Subsequent Measurement – Depreciation
The leased asset is depreciated over its useful life, or the lease term if the lease does not transfer ownership to the lessee by the end of the lease term. The depreciation method should be consistent with that used for similar owned assets.
Journal Entry:
Account | Debit | Credit |
---|---|---|
Depreciation Expense | XXX | |
Accumulated Depreciation | XXX | |
(To record depreciation expense on the leased asset) |
Explanation: The debit increases depreciation expense on the income statement, and the credit increases accumulated depreciation on the balance sheet, reducing the carrying amount of the leased asset.
Subsequent Measurement – Lease Payments
Each lease payment is split into two components: a finance charge (interest expense) and a reduction of the lease liability. The interest expense is calculated using the effective interest rate method, which applies a constant periodic rate of interest to the outstanding lease liability balance.
Journal Entry for a Lease Payment:
Account | Debit | Credit |
---|---|---|
Lease Liability | XXX | |
Interest Expense | XXX | |
Cash | XXX | |
(To record a lease payment, allocating it between principal reduction and interest expense) |
Explanation: The debit to the lease liability reduces the outstanding obligation. The debit to interest expense reflects the cost of financing the lease. The credit to cash represents the outflow of cash for the lease payment.
Key Considerations
- Effective Interest Rate: Determining the correct effective interest rate is crucial for accurately allocating lease payments between principal and interest.
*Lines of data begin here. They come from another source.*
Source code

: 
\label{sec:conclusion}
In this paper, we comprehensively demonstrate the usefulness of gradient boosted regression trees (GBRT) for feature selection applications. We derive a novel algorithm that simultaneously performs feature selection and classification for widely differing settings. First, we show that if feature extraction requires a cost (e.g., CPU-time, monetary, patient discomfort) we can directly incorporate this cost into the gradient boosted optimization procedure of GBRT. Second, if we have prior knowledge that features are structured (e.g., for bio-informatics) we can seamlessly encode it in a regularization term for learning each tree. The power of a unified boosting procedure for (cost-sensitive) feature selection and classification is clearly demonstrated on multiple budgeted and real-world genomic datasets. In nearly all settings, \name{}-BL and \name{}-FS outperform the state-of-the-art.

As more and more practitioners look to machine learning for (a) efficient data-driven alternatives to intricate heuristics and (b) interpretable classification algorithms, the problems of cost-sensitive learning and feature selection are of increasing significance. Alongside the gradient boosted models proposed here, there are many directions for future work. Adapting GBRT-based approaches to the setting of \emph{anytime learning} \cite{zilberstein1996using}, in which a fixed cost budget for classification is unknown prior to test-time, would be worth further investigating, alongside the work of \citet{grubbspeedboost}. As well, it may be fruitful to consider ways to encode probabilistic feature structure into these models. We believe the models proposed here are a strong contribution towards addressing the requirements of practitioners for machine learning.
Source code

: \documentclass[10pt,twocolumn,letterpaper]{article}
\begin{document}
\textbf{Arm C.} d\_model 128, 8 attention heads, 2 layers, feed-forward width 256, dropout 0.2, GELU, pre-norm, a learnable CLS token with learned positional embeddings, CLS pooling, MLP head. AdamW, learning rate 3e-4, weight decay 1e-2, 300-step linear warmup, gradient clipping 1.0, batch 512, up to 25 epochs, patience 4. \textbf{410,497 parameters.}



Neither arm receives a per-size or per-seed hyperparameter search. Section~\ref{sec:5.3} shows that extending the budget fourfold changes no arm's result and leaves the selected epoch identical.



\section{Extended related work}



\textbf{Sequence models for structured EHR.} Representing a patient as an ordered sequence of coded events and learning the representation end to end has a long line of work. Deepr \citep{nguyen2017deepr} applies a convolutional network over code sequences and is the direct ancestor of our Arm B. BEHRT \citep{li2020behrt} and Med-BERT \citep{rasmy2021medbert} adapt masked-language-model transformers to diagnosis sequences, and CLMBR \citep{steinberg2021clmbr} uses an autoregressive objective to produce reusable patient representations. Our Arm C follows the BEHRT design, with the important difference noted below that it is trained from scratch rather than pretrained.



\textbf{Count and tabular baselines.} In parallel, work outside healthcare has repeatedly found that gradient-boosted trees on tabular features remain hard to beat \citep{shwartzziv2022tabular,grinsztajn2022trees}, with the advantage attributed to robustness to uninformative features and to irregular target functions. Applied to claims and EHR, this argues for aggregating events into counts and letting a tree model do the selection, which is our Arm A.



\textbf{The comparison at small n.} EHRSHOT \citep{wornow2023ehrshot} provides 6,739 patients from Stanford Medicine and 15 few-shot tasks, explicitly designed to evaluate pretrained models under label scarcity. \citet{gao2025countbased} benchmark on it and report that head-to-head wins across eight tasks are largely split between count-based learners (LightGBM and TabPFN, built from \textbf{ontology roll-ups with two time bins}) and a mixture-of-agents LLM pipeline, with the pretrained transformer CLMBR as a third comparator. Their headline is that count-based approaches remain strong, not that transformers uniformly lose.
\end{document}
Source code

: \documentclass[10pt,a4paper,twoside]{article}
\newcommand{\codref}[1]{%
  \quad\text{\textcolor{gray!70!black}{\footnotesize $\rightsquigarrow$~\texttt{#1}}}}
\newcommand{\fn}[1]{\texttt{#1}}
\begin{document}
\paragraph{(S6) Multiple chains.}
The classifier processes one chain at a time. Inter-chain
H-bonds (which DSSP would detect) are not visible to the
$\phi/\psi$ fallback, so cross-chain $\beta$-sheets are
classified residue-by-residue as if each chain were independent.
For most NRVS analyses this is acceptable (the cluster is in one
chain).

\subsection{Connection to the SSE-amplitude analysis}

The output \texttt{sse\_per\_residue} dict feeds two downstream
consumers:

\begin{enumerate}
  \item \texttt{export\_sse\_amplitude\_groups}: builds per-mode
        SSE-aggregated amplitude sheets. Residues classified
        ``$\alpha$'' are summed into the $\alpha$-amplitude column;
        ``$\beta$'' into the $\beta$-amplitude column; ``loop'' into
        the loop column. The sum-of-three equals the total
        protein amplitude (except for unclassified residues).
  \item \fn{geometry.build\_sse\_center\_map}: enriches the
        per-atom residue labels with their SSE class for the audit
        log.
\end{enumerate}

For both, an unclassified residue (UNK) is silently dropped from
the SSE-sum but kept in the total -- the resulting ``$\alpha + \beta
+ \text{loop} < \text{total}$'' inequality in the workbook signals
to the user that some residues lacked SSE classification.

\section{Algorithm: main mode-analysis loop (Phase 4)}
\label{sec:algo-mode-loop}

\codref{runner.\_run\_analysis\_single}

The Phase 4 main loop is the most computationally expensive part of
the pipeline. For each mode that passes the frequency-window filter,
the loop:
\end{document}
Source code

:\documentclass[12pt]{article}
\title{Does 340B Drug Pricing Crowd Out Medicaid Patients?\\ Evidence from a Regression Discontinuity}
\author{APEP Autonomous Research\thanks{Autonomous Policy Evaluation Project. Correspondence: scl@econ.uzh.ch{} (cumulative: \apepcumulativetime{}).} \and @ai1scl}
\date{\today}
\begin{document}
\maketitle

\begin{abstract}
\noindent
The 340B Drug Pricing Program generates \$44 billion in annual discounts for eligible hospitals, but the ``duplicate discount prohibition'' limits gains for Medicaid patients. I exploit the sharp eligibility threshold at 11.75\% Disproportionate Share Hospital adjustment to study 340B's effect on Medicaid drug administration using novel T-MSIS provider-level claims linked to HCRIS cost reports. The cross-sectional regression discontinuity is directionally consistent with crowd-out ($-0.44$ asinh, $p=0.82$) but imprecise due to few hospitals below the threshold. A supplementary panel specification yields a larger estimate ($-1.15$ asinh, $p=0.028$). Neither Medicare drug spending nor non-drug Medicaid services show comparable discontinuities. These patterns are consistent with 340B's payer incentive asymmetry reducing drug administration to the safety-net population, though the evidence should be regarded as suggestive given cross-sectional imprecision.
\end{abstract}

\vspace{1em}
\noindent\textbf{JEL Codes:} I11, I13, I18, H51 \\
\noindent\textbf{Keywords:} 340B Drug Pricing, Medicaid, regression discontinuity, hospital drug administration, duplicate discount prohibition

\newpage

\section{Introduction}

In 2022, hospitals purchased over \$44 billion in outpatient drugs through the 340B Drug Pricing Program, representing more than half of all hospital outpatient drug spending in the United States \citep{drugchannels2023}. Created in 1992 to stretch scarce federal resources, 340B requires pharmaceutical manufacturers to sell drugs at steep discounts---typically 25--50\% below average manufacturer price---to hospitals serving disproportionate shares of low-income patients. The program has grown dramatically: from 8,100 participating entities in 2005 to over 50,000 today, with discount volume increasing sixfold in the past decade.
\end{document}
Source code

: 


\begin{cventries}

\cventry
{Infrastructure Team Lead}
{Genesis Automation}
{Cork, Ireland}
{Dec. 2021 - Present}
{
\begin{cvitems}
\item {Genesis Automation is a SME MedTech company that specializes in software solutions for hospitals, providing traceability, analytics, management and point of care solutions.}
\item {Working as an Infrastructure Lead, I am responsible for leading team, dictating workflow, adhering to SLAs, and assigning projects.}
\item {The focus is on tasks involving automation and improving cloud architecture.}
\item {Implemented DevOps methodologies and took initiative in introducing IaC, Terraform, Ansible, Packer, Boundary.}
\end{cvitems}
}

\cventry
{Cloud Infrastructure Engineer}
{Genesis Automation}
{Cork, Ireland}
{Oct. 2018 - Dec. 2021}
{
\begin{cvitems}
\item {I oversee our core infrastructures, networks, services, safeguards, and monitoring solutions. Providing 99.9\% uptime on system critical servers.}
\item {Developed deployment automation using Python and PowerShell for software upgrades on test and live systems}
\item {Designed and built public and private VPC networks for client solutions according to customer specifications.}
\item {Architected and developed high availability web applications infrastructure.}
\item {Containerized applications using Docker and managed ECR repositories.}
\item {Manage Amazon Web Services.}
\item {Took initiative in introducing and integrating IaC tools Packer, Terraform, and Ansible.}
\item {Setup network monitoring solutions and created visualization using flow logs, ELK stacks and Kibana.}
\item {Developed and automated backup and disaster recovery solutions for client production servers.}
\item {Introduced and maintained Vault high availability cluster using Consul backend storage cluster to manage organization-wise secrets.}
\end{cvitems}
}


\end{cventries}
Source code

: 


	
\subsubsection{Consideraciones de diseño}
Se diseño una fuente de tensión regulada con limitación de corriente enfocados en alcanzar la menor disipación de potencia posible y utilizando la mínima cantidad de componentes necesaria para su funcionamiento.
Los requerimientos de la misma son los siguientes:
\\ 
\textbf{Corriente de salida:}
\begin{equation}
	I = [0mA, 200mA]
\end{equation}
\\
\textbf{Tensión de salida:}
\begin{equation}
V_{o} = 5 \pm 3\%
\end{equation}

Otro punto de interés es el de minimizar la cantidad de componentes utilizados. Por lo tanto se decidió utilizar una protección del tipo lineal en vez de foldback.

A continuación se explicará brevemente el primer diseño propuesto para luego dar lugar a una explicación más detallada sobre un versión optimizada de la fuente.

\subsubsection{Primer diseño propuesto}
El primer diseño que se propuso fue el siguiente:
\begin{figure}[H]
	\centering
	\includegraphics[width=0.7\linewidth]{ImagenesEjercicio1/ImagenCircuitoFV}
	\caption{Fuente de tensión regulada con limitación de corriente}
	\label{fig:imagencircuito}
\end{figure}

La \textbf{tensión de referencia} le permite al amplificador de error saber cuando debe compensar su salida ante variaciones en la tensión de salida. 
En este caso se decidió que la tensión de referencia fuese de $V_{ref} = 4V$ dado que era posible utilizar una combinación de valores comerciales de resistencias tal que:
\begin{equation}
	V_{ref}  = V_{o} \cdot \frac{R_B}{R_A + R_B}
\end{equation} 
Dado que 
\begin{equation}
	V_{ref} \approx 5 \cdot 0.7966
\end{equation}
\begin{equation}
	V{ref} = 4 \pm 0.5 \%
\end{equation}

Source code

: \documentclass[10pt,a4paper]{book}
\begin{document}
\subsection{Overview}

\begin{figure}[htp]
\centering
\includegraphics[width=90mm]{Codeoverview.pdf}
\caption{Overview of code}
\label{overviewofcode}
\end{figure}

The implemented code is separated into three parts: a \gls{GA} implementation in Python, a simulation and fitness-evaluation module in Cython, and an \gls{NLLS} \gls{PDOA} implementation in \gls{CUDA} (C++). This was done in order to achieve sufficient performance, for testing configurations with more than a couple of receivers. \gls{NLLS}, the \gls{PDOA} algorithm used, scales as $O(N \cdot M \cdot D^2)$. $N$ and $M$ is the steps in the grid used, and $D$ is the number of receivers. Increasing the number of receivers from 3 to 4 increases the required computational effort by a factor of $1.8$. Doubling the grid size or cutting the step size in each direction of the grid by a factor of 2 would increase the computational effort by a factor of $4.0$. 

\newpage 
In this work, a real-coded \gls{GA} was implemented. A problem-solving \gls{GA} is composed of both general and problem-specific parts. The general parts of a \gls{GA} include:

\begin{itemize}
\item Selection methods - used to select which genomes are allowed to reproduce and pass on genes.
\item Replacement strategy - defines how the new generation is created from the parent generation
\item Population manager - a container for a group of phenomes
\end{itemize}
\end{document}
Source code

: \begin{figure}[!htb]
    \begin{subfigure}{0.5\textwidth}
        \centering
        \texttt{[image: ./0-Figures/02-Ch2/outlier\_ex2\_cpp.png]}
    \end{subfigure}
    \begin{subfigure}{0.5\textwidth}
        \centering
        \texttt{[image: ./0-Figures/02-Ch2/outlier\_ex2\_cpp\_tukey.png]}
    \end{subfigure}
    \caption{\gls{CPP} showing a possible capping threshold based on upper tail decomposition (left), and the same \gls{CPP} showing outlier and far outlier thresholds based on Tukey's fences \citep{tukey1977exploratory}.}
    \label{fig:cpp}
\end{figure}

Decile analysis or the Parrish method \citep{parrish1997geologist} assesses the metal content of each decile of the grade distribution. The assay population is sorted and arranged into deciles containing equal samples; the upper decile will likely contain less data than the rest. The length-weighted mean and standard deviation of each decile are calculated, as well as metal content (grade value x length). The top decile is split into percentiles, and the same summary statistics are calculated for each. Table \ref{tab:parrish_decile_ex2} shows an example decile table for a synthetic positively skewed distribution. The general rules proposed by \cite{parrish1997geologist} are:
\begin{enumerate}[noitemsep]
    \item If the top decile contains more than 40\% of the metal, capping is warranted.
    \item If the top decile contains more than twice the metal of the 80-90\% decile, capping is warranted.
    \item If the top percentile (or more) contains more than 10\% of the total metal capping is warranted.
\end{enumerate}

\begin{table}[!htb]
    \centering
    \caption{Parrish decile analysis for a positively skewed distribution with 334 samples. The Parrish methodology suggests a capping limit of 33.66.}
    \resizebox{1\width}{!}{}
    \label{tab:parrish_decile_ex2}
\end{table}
- Contingent Rentals: Contingent rentals (payments based on factors other than the passage of time, such as usage) are expensed as incurred.
- Impairment: The leased asset should be assessed for impairment like any other asset.
- Disclosure: Detailed disclosures regarding finance leases were required in the notes to the financial statements.
While IFRS 16 now governs most lease accounting, understanding IAS 17 is vital for interpreting historical financial statements and dealing with specific situations that might still fall under its scope. The journal entries above provide a fundamental understanding of how finance leases were accounted for under IAS 17.